Bennu as seen by OSIRIS-REx
Bennu’s equatorial ridge. Click for full image.

This week the science team operating the OSIRIS-REx spacecraft at the asteroid Bennu hosted a joint conference in Tucson, Arizona, with the scientists operating the Hayabusa-2 spacecraft at the asteroid Ryugu. Both gave up-to-date reports on the science so far obtained, as well as outlined upcoming events. I was fortunate enough to attend.

First an overview. Both Bennu and Ryugu are near earth asteroids, with Bennu having an orbit that might even have it hit the Earth in the last quarter of 2100s. Both are very dark, and are rubble piles. Both were thought to be of the carbonaceous chondrite family of asteroids, sometimes referred to as C-type asteroids. This family, making up about 75% of all asteroids, includes a bewildering collection of subtypes (B-types, F-types, G-types, CI, CM, CV, CH, CB, etc), all of which were initially thought to hold a lot of carbon.

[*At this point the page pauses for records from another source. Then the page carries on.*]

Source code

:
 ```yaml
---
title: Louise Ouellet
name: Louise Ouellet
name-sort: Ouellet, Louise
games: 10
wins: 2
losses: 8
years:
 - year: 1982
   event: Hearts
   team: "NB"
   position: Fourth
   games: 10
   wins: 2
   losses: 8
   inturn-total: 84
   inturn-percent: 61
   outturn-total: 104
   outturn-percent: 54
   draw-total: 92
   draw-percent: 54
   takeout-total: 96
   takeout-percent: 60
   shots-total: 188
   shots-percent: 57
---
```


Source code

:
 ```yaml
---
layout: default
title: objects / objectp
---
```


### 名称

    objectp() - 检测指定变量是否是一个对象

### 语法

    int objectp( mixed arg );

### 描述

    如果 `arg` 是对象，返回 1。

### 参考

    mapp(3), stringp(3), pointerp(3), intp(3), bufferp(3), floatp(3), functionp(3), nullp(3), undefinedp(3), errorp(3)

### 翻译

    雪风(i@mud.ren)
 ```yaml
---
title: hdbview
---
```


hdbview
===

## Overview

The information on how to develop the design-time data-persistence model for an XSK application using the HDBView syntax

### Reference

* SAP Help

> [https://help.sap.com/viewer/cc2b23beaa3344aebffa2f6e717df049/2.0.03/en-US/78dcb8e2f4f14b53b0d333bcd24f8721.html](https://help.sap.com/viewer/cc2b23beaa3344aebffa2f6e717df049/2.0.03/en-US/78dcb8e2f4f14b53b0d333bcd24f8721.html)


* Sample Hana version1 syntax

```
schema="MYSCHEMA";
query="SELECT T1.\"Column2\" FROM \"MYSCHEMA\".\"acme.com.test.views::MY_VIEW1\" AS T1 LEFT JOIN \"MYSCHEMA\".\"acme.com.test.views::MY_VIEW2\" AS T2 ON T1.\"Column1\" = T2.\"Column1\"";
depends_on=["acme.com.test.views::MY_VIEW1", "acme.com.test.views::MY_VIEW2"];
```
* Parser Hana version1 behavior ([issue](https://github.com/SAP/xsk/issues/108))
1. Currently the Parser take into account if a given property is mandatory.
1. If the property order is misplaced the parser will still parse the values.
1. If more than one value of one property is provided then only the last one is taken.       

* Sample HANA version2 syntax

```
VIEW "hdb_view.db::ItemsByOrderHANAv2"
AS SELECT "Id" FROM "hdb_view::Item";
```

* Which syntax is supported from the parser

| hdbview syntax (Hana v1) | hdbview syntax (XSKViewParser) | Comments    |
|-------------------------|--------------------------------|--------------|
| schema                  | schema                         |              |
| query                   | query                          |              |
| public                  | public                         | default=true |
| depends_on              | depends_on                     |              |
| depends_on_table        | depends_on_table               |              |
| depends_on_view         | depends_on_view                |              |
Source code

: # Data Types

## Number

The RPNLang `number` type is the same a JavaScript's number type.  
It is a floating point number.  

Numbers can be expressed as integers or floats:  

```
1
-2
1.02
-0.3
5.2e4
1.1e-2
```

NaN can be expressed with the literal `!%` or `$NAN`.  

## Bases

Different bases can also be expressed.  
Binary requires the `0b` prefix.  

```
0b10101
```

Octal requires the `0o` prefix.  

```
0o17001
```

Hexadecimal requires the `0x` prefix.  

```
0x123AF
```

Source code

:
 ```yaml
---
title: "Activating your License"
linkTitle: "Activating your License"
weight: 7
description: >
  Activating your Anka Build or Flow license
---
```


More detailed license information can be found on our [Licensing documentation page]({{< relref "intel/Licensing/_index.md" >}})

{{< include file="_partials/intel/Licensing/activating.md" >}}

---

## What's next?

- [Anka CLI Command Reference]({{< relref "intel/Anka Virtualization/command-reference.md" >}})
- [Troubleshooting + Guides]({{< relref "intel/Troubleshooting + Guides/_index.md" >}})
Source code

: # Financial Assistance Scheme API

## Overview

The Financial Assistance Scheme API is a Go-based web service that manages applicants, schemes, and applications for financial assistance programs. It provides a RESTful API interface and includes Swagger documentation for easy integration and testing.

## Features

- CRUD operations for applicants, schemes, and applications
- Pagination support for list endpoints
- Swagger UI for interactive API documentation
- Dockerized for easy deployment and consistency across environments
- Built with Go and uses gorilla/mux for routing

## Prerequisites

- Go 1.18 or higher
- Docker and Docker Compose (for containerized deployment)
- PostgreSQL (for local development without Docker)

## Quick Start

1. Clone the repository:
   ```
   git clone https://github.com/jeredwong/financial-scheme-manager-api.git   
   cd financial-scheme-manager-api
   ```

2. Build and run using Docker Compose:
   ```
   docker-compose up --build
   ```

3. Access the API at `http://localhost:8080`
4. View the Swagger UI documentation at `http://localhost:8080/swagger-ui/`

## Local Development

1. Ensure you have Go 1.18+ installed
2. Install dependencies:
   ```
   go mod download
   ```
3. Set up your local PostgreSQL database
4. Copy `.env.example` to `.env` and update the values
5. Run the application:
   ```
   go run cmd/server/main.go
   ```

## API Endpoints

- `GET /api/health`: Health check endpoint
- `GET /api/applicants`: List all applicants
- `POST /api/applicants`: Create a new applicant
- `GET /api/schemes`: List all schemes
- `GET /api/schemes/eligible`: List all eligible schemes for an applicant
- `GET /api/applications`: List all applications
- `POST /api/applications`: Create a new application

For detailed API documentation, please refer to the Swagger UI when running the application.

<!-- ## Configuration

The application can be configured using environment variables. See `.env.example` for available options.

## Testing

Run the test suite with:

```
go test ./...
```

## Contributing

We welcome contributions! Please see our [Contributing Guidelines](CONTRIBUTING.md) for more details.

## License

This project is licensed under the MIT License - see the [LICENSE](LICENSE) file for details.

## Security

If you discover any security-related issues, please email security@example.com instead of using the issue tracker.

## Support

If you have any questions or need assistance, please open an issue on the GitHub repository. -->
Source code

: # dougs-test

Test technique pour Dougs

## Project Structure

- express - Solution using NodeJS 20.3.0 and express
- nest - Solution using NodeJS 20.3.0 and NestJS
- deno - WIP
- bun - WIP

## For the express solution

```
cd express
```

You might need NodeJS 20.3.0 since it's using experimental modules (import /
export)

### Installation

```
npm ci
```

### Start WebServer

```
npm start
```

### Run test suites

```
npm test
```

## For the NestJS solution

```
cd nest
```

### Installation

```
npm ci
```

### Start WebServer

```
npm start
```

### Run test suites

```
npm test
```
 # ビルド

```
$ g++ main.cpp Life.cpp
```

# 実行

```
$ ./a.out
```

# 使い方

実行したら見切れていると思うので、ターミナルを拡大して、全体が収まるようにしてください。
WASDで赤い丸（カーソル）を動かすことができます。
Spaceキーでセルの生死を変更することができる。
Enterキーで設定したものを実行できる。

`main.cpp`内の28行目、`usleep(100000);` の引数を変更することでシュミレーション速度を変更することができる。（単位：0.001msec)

We now know that only a few of these categories, the CI and CM for example, are carbon rich.

Even so, we actually know very little about these types of asteroids. They are very fragile, so that any that reach the Earth’s surface are not a good selection of what exists. About 90% of the material gets destroyed in the atmosphere, with the remnant generally coming from the innermost core or more robust nodules. We therefore have a biased and limited sample.

It is therefore not surprising that the scientists are finding that neither Bennu nor Ryugu resembles anything else they have ever seen. Both have aspects that resemble certain types of carbonaceous chondrite asteroids, but neither provides a very good fit for anything.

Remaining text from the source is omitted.